### Your objective:
Go through the data and copy each line where the string "dimensionality" appears.

Start of Data supplied

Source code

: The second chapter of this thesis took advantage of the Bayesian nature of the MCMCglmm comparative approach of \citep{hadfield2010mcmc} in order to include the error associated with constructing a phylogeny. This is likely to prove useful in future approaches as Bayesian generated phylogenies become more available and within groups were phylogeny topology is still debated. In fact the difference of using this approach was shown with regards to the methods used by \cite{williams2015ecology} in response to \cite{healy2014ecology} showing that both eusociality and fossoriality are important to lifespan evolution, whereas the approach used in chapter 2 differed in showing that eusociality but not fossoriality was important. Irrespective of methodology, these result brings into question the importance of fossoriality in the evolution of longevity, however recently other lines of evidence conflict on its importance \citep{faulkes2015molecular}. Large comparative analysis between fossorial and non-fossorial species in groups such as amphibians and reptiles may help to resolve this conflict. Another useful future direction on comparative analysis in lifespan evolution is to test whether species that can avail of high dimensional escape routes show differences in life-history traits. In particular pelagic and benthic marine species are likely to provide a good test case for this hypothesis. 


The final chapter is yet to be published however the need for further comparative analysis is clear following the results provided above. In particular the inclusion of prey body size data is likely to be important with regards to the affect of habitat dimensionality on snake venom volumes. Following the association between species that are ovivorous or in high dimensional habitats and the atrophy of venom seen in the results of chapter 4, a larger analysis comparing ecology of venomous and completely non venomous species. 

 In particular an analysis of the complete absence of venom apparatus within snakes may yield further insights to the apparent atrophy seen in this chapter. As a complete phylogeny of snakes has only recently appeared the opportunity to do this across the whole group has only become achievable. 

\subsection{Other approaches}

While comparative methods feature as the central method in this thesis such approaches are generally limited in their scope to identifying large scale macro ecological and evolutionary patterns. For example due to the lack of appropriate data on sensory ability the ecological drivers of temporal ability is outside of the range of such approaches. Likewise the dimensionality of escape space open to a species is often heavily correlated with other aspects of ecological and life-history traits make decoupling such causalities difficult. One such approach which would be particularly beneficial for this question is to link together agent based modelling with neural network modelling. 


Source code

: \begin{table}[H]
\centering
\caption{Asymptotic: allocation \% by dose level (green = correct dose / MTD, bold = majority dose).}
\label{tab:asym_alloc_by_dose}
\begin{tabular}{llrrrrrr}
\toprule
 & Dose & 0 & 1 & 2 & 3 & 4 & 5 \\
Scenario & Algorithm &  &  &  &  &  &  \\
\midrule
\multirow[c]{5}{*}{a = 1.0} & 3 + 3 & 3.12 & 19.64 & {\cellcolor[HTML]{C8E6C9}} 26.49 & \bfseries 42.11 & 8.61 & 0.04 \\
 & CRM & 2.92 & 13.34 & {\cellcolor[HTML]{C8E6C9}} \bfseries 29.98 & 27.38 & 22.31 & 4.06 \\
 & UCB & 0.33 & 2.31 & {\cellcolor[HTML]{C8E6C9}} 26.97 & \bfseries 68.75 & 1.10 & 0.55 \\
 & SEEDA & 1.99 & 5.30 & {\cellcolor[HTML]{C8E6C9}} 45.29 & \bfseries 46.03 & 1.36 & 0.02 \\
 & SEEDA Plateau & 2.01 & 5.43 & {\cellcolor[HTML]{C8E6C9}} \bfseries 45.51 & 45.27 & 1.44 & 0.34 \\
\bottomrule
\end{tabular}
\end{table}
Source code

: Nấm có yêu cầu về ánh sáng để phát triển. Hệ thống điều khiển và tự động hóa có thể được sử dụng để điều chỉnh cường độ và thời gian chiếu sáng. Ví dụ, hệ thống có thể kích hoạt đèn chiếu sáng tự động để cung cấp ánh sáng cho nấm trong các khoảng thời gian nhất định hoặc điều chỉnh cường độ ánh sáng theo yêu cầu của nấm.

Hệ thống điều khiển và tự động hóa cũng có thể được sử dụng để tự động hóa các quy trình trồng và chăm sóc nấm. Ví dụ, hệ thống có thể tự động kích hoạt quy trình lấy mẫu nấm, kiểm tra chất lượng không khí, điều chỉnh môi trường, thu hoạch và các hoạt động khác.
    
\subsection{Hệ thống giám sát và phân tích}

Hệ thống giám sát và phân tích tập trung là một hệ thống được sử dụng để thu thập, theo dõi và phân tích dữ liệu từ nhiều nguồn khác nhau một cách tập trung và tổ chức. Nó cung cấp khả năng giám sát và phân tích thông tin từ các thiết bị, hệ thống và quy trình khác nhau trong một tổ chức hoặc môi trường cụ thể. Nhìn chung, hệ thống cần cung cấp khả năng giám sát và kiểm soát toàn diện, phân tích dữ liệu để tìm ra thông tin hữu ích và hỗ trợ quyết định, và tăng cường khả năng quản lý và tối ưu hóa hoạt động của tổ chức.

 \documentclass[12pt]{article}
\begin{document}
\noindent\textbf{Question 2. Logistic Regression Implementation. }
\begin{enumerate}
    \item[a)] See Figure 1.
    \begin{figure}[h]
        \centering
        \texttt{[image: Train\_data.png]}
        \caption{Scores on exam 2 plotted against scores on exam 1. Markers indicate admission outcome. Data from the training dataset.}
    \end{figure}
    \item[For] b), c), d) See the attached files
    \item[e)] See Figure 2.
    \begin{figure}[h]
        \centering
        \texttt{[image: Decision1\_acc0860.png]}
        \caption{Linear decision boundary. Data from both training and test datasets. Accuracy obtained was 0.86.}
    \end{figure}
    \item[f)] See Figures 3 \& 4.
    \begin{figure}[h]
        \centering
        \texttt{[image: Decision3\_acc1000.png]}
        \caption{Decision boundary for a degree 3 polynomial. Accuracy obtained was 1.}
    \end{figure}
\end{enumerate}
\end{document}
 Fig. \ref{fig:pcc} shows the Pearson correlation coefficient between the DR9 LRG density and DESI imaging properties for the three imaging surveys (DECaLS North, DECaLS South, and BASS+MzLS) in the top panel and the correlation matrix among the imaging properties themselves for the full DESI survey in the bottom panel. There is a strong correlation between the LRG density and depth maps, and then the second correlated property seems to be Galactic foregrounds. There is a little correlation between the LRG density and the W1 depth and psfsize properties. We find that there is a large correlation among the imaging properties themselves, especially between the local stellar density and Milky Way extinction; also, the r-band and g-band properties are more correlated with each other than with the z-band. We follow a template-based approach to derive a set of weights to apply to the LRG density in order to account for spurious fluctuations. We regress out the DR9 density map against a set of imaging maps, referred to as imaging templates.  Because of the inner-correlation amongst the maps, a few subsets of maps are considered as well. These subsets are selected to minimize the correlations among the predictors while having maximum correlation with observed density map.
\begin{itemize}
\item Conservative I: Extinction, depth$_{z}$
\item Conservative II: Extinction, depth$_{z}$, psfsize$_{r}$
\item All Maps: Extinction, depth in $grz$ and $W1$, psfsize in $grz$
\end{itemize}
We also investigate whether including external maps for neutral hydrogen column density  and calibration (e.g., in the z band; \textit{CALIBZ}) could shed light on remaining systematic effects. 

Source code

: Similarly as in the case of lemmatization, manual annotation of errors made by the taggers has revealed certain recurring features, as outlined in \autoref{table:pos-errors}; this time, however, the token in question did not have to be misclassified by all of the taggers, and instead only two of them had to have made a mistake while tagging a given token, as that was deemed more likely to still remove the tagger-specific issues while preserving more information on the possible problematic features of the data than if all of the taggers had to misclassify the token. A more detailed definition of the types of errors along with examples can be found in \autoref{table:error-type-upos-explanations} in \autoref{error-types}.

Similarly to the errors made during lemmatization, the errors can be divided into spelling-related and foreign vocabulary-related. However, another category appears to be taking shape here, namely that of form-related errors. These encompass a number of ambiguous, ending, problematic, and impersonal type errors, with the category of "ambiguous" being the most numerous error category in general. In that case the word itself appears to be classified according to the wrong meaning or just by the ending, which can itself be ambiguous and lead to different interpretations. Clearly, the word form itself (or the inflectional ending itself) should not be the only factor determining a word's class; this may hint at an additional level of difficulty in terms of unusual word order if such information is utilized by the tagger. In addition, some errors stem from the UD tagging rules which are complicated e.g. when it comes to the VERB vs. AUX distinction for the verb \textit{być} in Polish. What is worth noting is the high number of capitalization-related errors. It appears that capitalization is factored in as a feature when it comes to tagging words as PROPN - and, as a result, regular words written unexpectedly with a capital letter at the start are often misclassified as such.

End of Data supplied

### Answer box:
The final chapter is yet to be published however the need for further comparative analysis is clear following the results provided above. In particular the inclusion of prey body size data is likely to be important with regards to the affect of habitat dimensionality on snake venom volumes. Following the association between species that are ovivorous or in high dimensional habitats and the atrophy of venom seen in the results of chapter 4, a larger analysis comparing ecology of venomous and completely non venomous species. 
While comparative methods feature as the central method in this thesis such approaches are generally limited in their scope to identifying large scale macro ecological and evolutionary patterns. For example due to the lack of appropriate data on sensory ability the ecological drivers of temporal ability is outside of the range of such approaches. Likewise the dimensionality of escape space open to a species is often heavily correlated with other aspects of ecological and life-history traits make decoupling such causalities difficult. One such approach which would be particularly beneficial for this question is to link together agent based modelling with neural network modelling. 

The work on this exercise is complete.